Fifty-six percent of all smartphone owners access music through their device, NPD reports. Among them, 39 percent of respondents access music on their phone at least once per day and 54 percent said they are using the device for music playback more than they did a year ago. Sixty-five percent of smartphone owners who listen to music access Internet radio services like Pandora, and 30 percent are using on-demand services like Spotify or Rhapsody. In addition, 60 percent have ported over their own digital music files.
Forty percent of tablet owners report using it for music listening. NPD notes they exhibit a comparable enthusiasm for Internet radio services--in addition, 49 percent port their own music files.

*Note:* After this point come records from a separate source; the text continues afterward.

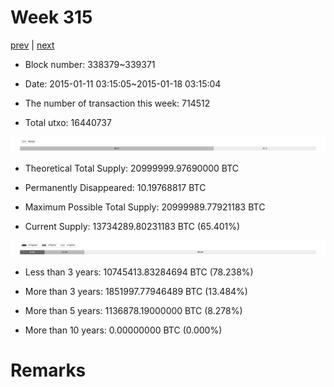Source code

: # Week 315

[prev](week0314.md) | [next](week0316.md)

- Block number: 338379~339371

- Date: 2015-01-11 03:15:05~2015-01-18 03:15:04

- The number of transaction this week: 714512

- Total utxo: 16440737

![](../images/mined_week0315.png)

- Theoretical Total Supply: 20999999.97690000 BTC

- Permanently Disappeared: 10.19768817 BTC

- Maximum Possible Total Supply: 20999989.77921183 BTC

- Current Supply: 13734289.80231183 BTC (65.401%)

![](../images/year_week0315.png)


- Less than 3 years: 10745413.83284694 BTC (78.238%)

- More than 3 years: 1851997.77946489 BTC (13.484%)

- More than 5 years: 1136878.19000000 BTC (8.278%)

- More than 10 years: 0.00000000 BTC (0.000%)

# Remarks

"With both local music storage and the ability to connect to any number of online music services, tablets and smartphones are actually contributing to a net increase in their owner's use of Internet radio and personal music collections," said Ben Arnold, NPD director of industry analysis.
NPD adds that growing interest in listening to music on mobile devices is translating to surging sales for complementary playback devices, in particular those integrating wireless local streaming. The firm reports wireless streaming speaker sales more than tripled in 2012, and wireless headphones grew by 34 percent. In addition, 28 percent of soundbars sold in 2012 support Bluetooth, compared to 6 percent in 2011.
"Products that enhance listening like streaming speakers and soundbars with Bluetooth and even premium headphones have experienced tremendous growth over the past year, [which] is evidence that consumers aren't only satisfied with music on-the-go--they increasingly want to use these devices for a better in-home music experience," Arnold said.